> _WHAT YOU SHOULD DO_:
Restate the lines word for word, from the one containing "Y== %%POSTFIX%%print('id(Z):', id(Z))id(Z): 140*" through the last line of the entries below, without any other lines.

Items listed in a dataset
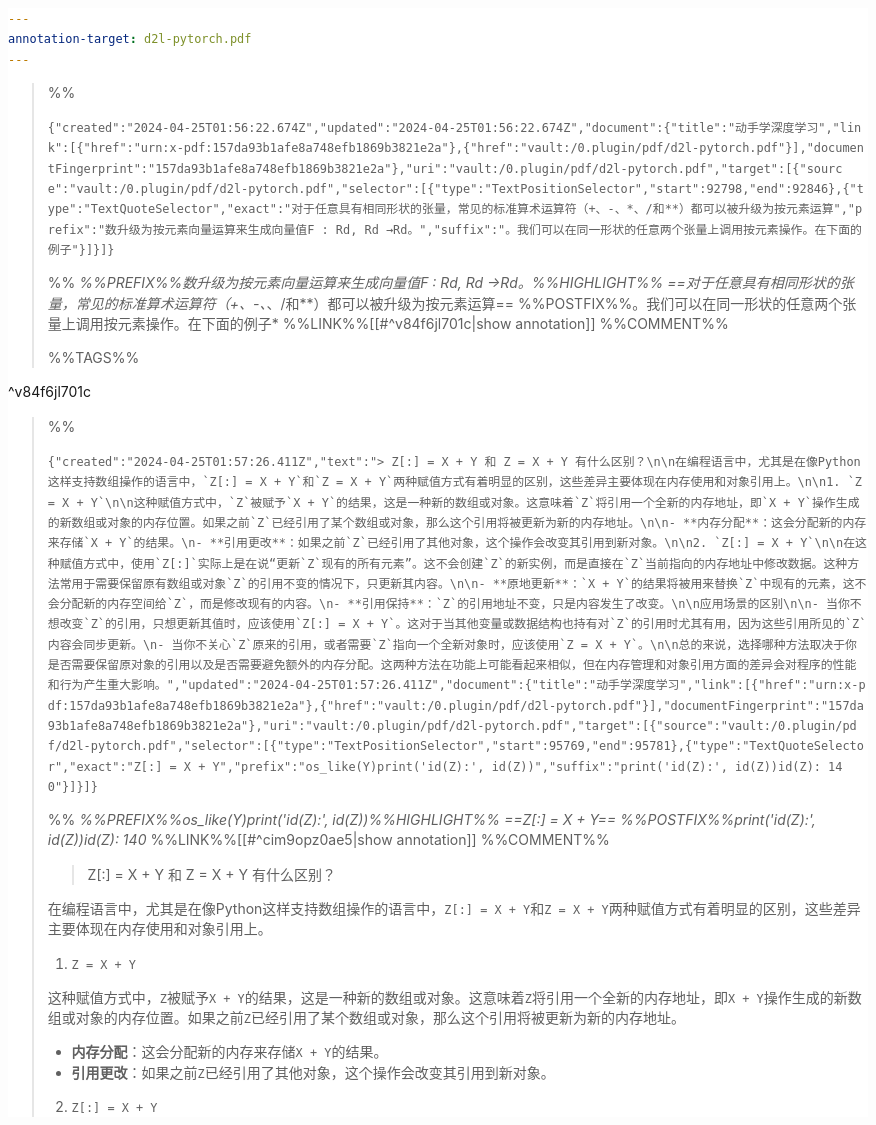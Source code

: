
 ```yaml
---
annotation-target: d2l-pytorch.pdf
---
```



>%%
>```annotation-json
>{"created":"2024-04-25T01:56:22.674Z","updated":"2024-04-25T01:56:22.674Z","document":{"title":"动手学深度学习","link":[{"href":"urn:x-pdf:157da93b1afe8a748efb1869b3821e2a"},{"href":"vault:/0.plugin/pdf/d2l-pytorch.pdf"}],"documentFingerprint":"157da93b1afe8a748efb1869b3821e2a"},"uri":"vault:/0.plugin/pdf/d2l-pytorch.pdf","target":[{"source":"vault:/0.plugin/pdf/d2l-pytorch.pdf","selector":[{"type":"TextPositionSelector","start":92798,"end":92846},{"type":"TextQuoteSelector","exact":"对于任意具有相同形状的张量，常见的标准算术运算符（+、-、*、/和**）都可以被升级为按元素运算","prefix":"数升级为按元素向量运算来生成向量值F : Rd, Rd →Rd。","suffix":"。我们可以在同一形状的任意两个张量上调用按元素操作。在下面的例子"}]}]}
>```
>%%
>*%%PREFIX%%数升级为按元素向量运算来生成向量值F : Rd, Rd →Rd。%%HIGHLIGHT%% ==对于任意具有相同形状的张量，常见的标准算术运算符（+、-、*、/和**）都可以被升级为按元素运算== %%POSTFIX%%。我们可以在同一形状的任意两个张量上调用按元素操作。在下面的例子*
>%%LINK%%[[#^v84f6jl701c|show annotation]]
>%%COMMENT%%
>
>%%TAGS%%
>
^v84f6jl701c


>%%
>```annotation-json
>{"created":"2024-04-25T01:57:26.411Z","text":"> Z[:] = X + Y 和 Z = X + Y 有什么区别？\n\n在编程语言中，尤其是在像Python这样支持数组操作的语言中，`Z[:] = X + Y`和`Z = X + Y`两种赋值方式有着明显的区别，这些差异主要体现在内存使用和对象引用上。\n\n1. `Z = X + Y`\n\n这种赋值方式中，`Z`被赋予`X + Y`的结果，这是一种新的数组或对象。这意味着`Z`将引用一个全新的内存地址，即`X + Y`操作生成的新数组或对象的内存位置。如果之前`Z`已经引用了某个数组或对象，那么这个引用将被更新为新的内存地址。\n\n- **内存分配**：这会分配新的内存来存储`X + Y`的结果。\n- **引用更改**：如果之前`Z`已经引用了其他对象，这个操作会改变其引用到新对象。\n\n2. `Z[:] = X + Y`\n\n在这种赋值方式中，使用`Z[:]`实际上是在说“更新`Z`现有的所有元素”。这不会创建`Z`的新实例，而是直接在`Z`当前指向的内存地址中修改数据。这种方法常用于需要保留原有数组或对象`Z`的引用不变的情况下，只更新其内容。\n\n- **原地更新**：`X + Y`的结果将被用来替换`Z`中现有的元素，这不会分配新的内存空间给`Z`，而是修改现有的内容。\n- **引用保持**：`Z`的引用地址不变，只是内容发生了改变。\n\n应用场景的区别\n\n- 当你不想改变`Z`的引用，只想更新其值时，应该使用`Z[:] = X + Y`。这对于当其他变量或数据结构也持有对`Z`的引用时尤其有用，因为这些引用所见的`Z`内容会同步更新。\n- 当你不关心`Z`原来的引用，或者需要`Z`指向一个全新对象时，应该使用`Z = X + Y`。\n\n总的来说，选择哪种方法取决于你是否需要保留原对象的引用以及是否需要避免额外的内存分配。这两种方法在功能上可能看起来相似，但在内存管理和对象引用方面的差异会对程序的性能和行为产生重大影响。","updated":"2024-04-25T01:57:26.411Z","document":{"title":"动手学深度学习","link":[{"href":"urn:x-pdf:157da93b1afe8a748efb1869b3821e2a"},{"href":"vault:/0.plugin/pdf/d2l-pytorch.pdf"}],"documentFingerprint":"157da93b1afe8a748efb1869b3821e2a"},"uri":"vault:/0.plugin/pdf/d2l-pytorch.pdf","target":[{"source":"vault:/0.plugin/pdf/d2l-pytorch.pdf","selector":[{"type":"TextPositionSelector","start":95769,"end":95781},{"type":"TextQuoteSelector","exact":"Z[:] = X + Y","prefix":"os_like(Y)print('id(Z):', id(Z))","suffix":"print('id(Z):', id(Z))id(Z): 140"}]}]}
>```
>%%
>*%%PREFIX%%os_like(Y)print('id(Z):', id(Z))%%HIGHLIGHT%% ==Z[:] = X + Y== %%POSTFIX%%print('id(Z):', id(Z))id(Z): 140*
>%%LINK%%[[#^cim9opz0ae5|show annotation]]
>%%COMMENT%%
>> Z[:] = X + Y 和 Z = X + Y 有什么区别？
>
>在编程语言中，尤其是在像Python这样支持数组操作的语言中，`Z[:] = X + Y`和`Z = X + Y`两种赋值方式有着明显的区别，这些差异主要体现在内存使用和对象引用上。
>
>1. `Z = X + Y`
>
>这种赋值方式中，`Z`被赋予`X + Y`的结果，这是一种新的数组或对象。这意味着`Z`将引用一个全新的内存地址，即`X + Y`操作生成的新数组或对象的内存位置。如果之前`Z`已经引用了某个数组或对象，那么这个引用将被更新为新的内存地址。
>
>- **内存分配**：这会分配新的内存来存储`X + Y`的结果。
>- **引用更改**：如果之前`Z`已经引用了其他对象，这个操作会改变其引用到新对象。
>
>2. `Z[:] = X + Y`
>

> _EXERCISE SOLUTION_:
>*%%PREFIX%%os_like(Y)print('id(Z):', id(Z))%%HIGHLIGHT%% ==Z[:] = X + Y== %%POSTFIX%%print('id(Z):', id(Z))id(Z): 140*
>%%LINK%%[[#^cim9opz0ae5|show annotation]]
>%%COMMENT%%
>> Z[:] = X + Y 和 Z = X + Y 有什么区别？
>
>在编程语言中，尤其是在像Python这样支持数组操作的语言中，`Z[:] = X + Y`和`Z = X + Y`两种赋值方式有着明显的区别，这些差异主要体现在内存使用和对象引用上。
>
>1. `Z = X + Y`
>
>这种赋值方式中，`Z`被赋予`X + Y`的结果，这是一种新的数组或对象。这意味着`Z`将引用一个全新的内存地址，即`X + Y`操作生成的新数组或对象的内存位置。如果之前`Z`已经引用了某个数组或对象，那么这个引用将被更新为新的内存地址。
>
>- **内存分配**：这会分配新的内存来存储`X + Y`的结果。
>- **引用更改**：如果之前`Z`已经引用了其他对象，这个操作会改变其引用到新对象。
>
>2. `Z[:] = X + Y`
>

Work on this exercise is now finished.